III. El viejo poeta Nerval

G

ERARDO de Nerval es un nombre desconocido de nuestro público. Fué un gran poeta francés que, hace muchos años, una noche lúgubre de enero, se fué de la vida, ahorcándose del hierro de un tragaluz, en la horrible y sucia calleja de la Vieille Lanterne, en un rincón del París de los apaches y de las buscadoras de amor.

Perteneció a la generación literaria de Gautier, de Balzac, de Baudelaire, de Murger y de Houssaye; época de la bohemia dorada, pintoresca y espiritual.

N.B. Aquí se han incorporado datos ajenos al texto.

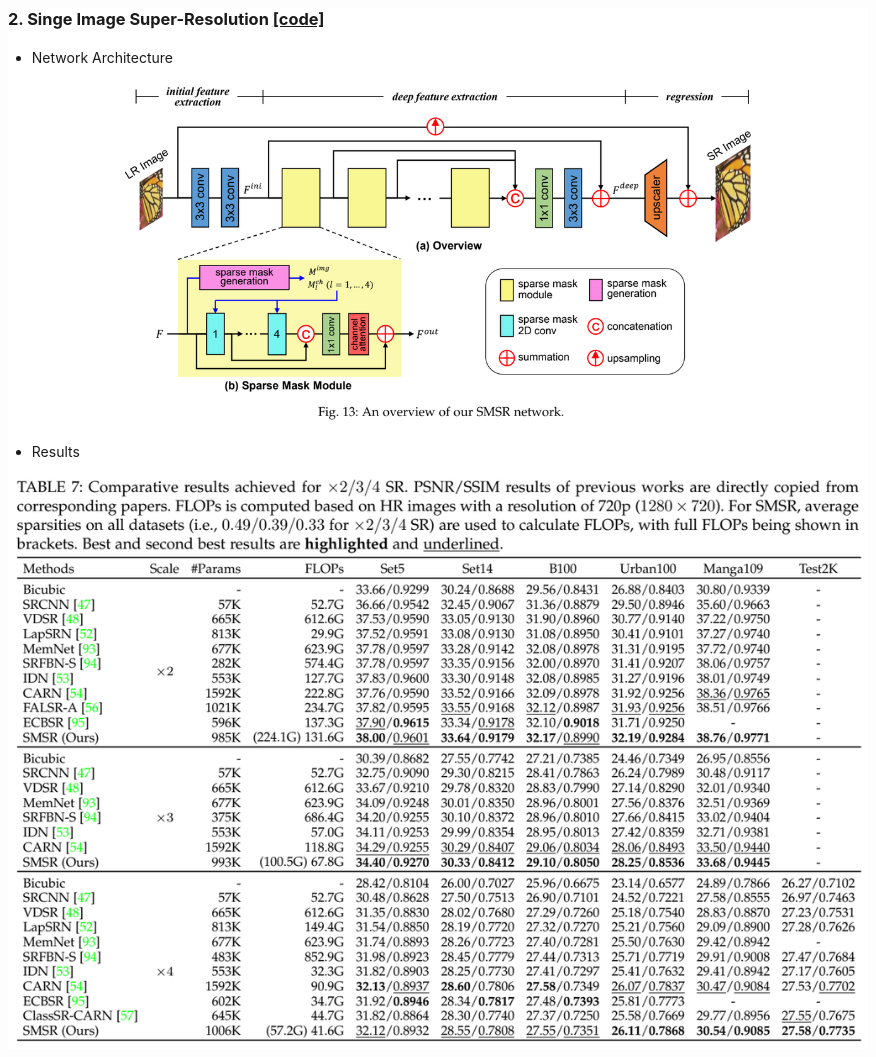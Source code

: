 ### 2. Singe Image Super-Resolution [[code]](https://github.com/LongguangWang/SMSR)

- Network Architecture
<p align="center"> <img src="figs/SMSR.png" width="75%"> </p>

- Results
<p align="center"> <img src="figs/results_sr_1.png" width="100%"> </p>
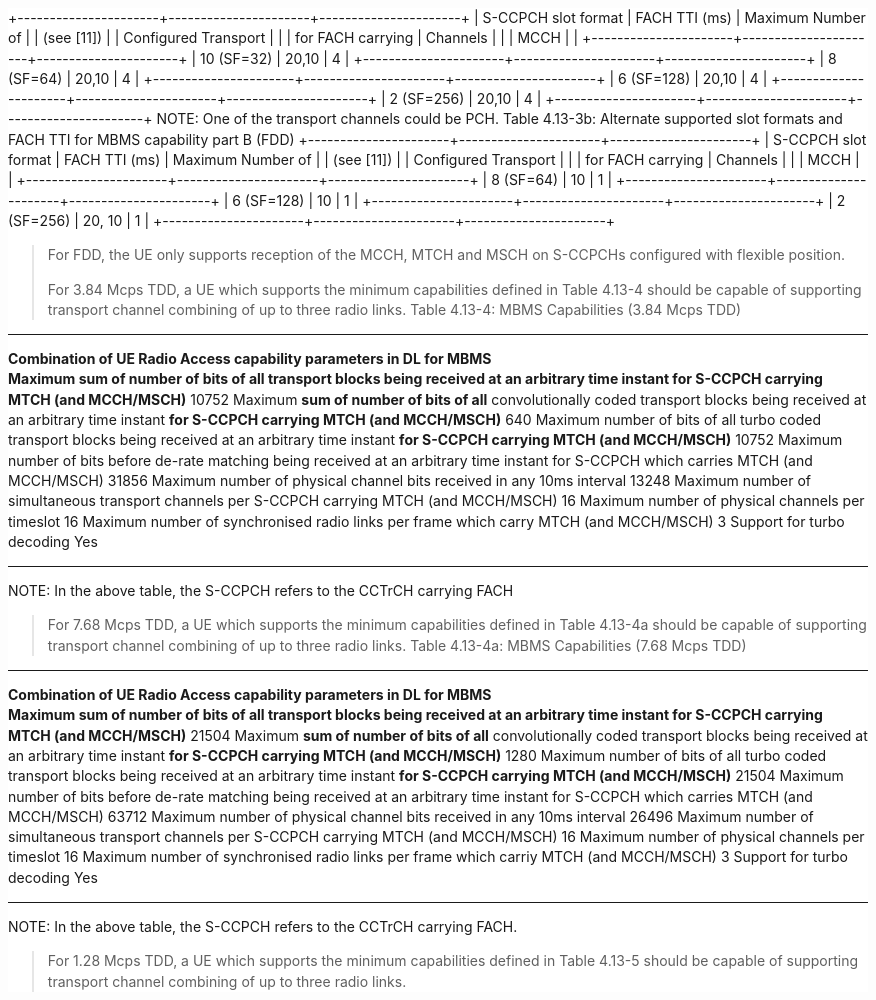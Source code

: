 +----------------------+----------------------+----------------------+ | S-CCPCH slot format | FACH TTI (ms) | Maximum Number of | | (see [11]) | | Configured Transport | | | for FACH carrying | Channels | | | MCCH | | +----------------------+----------------------+----------------------+ | 10 (SF=32) | 20,10 | 4 | +----------------------+----------------------+----------------------+ | 8 (SF=64) | 20,10 | 4 | +----------------------+----------------------+----------------------+ | 6 (SF=128) | 20,10 | 4 | +----------------------+----------------------+----------------------+ | 2 (SF=256) | 20,10 | 4 | +----------------------+----------------------+----------------------+
NOTE: One of the transport channels could be PCH.
Table 4.13-3b: Alternate supported slot formats and FACH TTI for MBMS
capability part B (FDD)
+----------------------+----------------------+----------------------+ | S-CCPCH slot format | FACH TTI (ms) | Maximum Number of | | (see [11]) | | Configured Transport | | | for FACH carrying | Channels | | | MCCH | | +----------------------+----------------------+----------------------+ | 8 (SF=64) | 10 | 1 | +----------------------+----------------------+----------------------+ | 6 (SF=128) | 10 | 1 | +----------------------+----------------------+----------------------+ | 2 (SF=256) | 20, 10 | 1 | +----------------------+----------------------+----------------------+
> For FDD, the UE only supports reception of the MCCH, MTCH and MSCH on
> S-CCPCHs configured with flexible position.
>
> For 3.84 Mcps TDD, a UE which supports the minimum capabilities defined in
> Table 4.13-4 should be capable of supporting transport channel combining of
> up to three radio links.
Table 4.13-4: MBMS Capabilities (3.84 Mcps TDD)
* * *
**Combination of UE Radio Access capability parameters in DL for MBMS**  
**Maximum sum of number of bits of all transport blocks being received at an
arbitrary time instant for S-CCPCH carrying MTCH (and MCCH/MSCH)** 10752
Maximum **sum of number of bits of all** convolutionally coded transport
blocks being received at an arbitrary time instant **for S-CCPCH carrying MTCH
(and MCCH/MSCH)** 640 Maximum number of bits of all turbo coded transport
blocks being received at an arbitrary time instant **for S-CCPCH carrying MTCH
(and MCCH/MSCH)** 10752 Maximum number of bits before de-rate matching being
received at an arbitrary time instant for S-CCPCH which carries MTCH (and
MCCH/MSCH) 31856 Maximum number of physical channel bits received in any 10ms
interval 13248 Maximum number of simultaneous transport channels per S-CCPCH
carrying MTCH (and MCCH/MSCH) 16 Maximum number of physical channels per
timeslot 16 Maximum number of synchronised radio links per frame which carry
MTCH (and MCCH/MSCH) 3 Support for turbo decoding Yes
* * *
NOTE: In the above table, the S-CCPCH refers to the CCTrCH carrying FACH
> For 7.68 Mcps TDD, a UE which supports the minimum capabilities defined in
> Table 4.13-4a should be capable of supporting transport channel combining of
> up to three radio links.
Table 4.13-4a: MBMS Capabilities (7.68 Mcps TDD)
* * *
**Combination of UE Radio Access capability parameters in DL for MBMS**  
**Maximum sum of number of bits of all transport blocks being received at an
arbitrary time instant for S-CCPCH carrying MTCH (and MCCH/MSCH)** 21504
Maximum **sum of number of bits of all** convolutionally coded transport
blocks being received at an arbitrary time instant **for S-CCPCH carrying MTCH
(and MCCH/MSCH)** 1280 Maximum number of bits of all turbo coded transport
blocks being received at an arbitrary time instant **for S-CCPCH carrying MTCH
(and MCCH/MSCH)** 21504 Maximum number of bits before de-rate matching being
received at an arbitrary time instant for S-CCPCH which carries MTCH (and
MCCH/MSCH) 63712 Maximum number of physical channel bits received in any 10ms
interval 26496 Maximum number of simultaneous transport channels per S-CCPCH
carrying MTCH (and MCCH/MSCH) 16 Maximum number of physical channels per
timeslot 16 Maximum number of synchronised radio links per frame which carriy
MTCH (and MCCH/MSCH) 3 Support for turbo decoding Yes
* * *
NOTE: In the above table, the S-CCPCH refers to the CCTrCH carrying FACH.
> For 1.28 Mcps TDD, a UE which supports the minimum capabilities defined in
> Table 4.13-5 should be capable of supporting transport channel combining of
> up to three radio links.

Los amplios bolsillos de su levita negra eran una amplia biblioteca ambulante. Libros de versos, de filosofía, de estética, e innúmeros cuadernos de apuntes. Nerval amaba lo raro en la vida y en los libros; fué un profundo orientalista—además de un exquisito poeta—, y se inició en todos los ritos esotéricos. Tradujo el Fausto, y Goethe le escribió estas palabras: «Nunca me he entendido mejor que cuando os he leído».

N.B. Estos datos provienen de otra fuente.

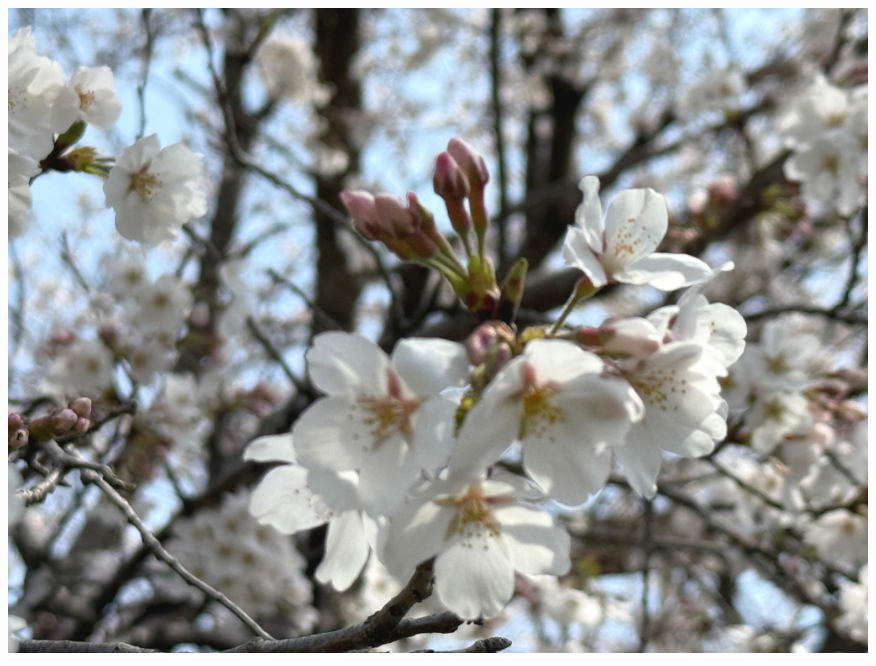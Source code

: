 <a href="20250408_044.JPG" target="_blank"><img src="20250408_044.JPG" alt="サンプル画像" width="900" /></a>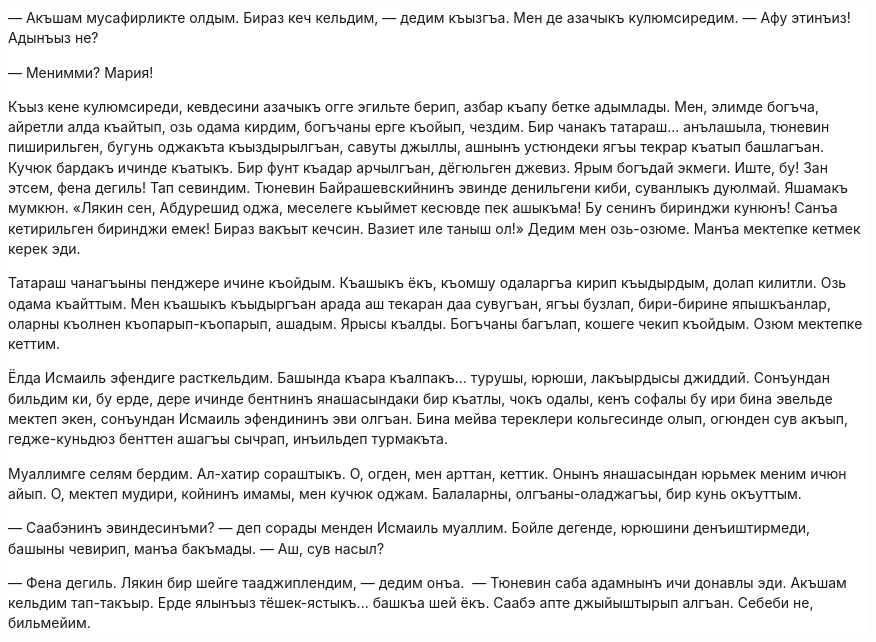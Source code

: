 — Акъшам мусафирликте олдым.
Бираз кеч кельдим, — дедим къызгъа.
Мен де азачыкъ кулюмсиредим. — Афу этинъиз!
Адынъыз не?

— Менимми?
Мария!

Къыз кене кулюмсиреди, кевдесини азачыкъ огге эгильте берип, азбар къапу бетке адымлады.
Мен, элимде богъча, айретли алда къайтып, озь одама кирдим, богъчаны ерге къойып, чездим.
Бир чанакъ татараш... анълашыла, тюневин пиширильген, бугунь оджакъта къыздырылгъан, савуты джыллы, ашнынъ устюндеки ягъы текрар къатып башлагъан.
Кучюк бардакъ ичинде къатыкъ.
Бир фунт къадар арчылгъан, дёгюльген джевиз.
Ярым богъдай экмеги.
Иште, бу!
Зан этсем, фена дегиль!
Тап севиндим.
Тюневин Байрашевскийнинъ эвинде денильгени киби, суванлыкъ дуюлмай.
Яшамакъ мумкюн.
«Лякин сен, Абдурешид оджа, меселеге къыймет кесювде пек ашыкъма!
Бу сенинъ биринджи кунюнъ!
Санъа кетирильген биринджи емек!
Бираз вакъыт кечсин.
Вазиет иле таныш ол!» Дедим мен озь-озюме.
Манъа мектепке кетмек керек эди.

Татараш чанагъыны пенджере ичине къойдым.
Къашыкъ ёкъ, къомшу одаларгъа кирип къыдырдым, долап килитли.
Озь одама къайттым.
Мен къашыкъ къыдыргъан арада аш текаран даа сувугъан, ягъы бузлап, бири-бирине япышкъанлар, оларны къолнен къопарып-къопарып, ашадым.
Ярысы къалды.
Богъчаны багълап, кошеге чекип къойдым.
Озюм мектепке кеттим.

Ёлда Исмаиль эфендиге расткельдим.
Башында къара къалпакъ... турушы, юрюши, лакъырдысы джиддий.
Сонъундан бильдим ки, бу ерде, дере ичинде бентнинъ янашасындаки бир къатлы, чокъ одалы, кенъ софалы бу ири бина эвельде мектеп экен, сонъундан Исмаиль эфендининъ эви олгъан.
Бина мейва тереклери кольгесинде олып, огюнден сув акъып, гедже-куньдюз бенттен ашагъы сычрап, инъильдеп турмакъта.

Муаллимге селям бердим.
Ал-хатир сораштыкъ.
О, огден, мен арттан, кеттик.
Онынъ янашасындан юрьмек меним ичюн айып.
О, мектеп мудири, койнинъ имамы, мен кучюк оджам.
Балаларны, олгъаны-оладжагъы, бир кунь окъуттым.

— Саабэнинъ эвиндесинъми? — деп сорады менден Исмаиль муаллим.
Бойле дегенде, юрюшини денъиштирмеди, башыны чевирип, манъа бакъмады. — Аш, сув насыл?

— Фена дегиль.
Лякин бир шейге тааджиплендим, — дедим онъа.
 — Тюневин саба адамнынъ ичи донавлы эди.
Акъшам кельдим тап-такъыр.
Ерде ялынъыз тёшек-ястыкъ... башкъа шей ёкъ.
Саабэ апте джыйыштырып алгъан.
Себеби не, бильмейим.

En 1836 publicó su Bohemia galante. Hizo, con Gautier, la crítica teatral en La Presse, y publicó interesantes trabajos; pero era un hombre tímido y solitario que desdeñaba la popularidad y los firmaba con seudónimos distintos. Tenía la inocente vanidad de que se le creyese un perezoso, y, en realidad, trabajaba intensamente, sin darle importancia, en un rincón de cualquier cafetín solitario, dando tregua a sus lecturas profundas y eruditas.

Dedicó la mayor parte de sus horas a crearse una vida fantástica y únicamente interior, que para él tenía una absoluta realidad, como aquel M. Joyeuse, de Daudet. Cualquier detalle que veía al paso hería vivamente su imaginación; el resto de la novela se elaboraba rápidamente en su laboratorio mental. Se enamoró de una belleza misteriosa, a la que no dijo nunca nada de su cariño; pero un día que la Casualidad, la providencia de los poetas, le envió un montón de oro, se fué a casa de un mueblista y compró un amplio lecho Renacimiento, con bellas esculturas, entre las que se veía la salamandra de Francisco I. Pero no se había ocupado de alquilar un cuarto, y la magnífica cama fué a parar a casa de Gautier... donde inútilmente esperó a que reposase en ella el cuerpo de la bella desconocida.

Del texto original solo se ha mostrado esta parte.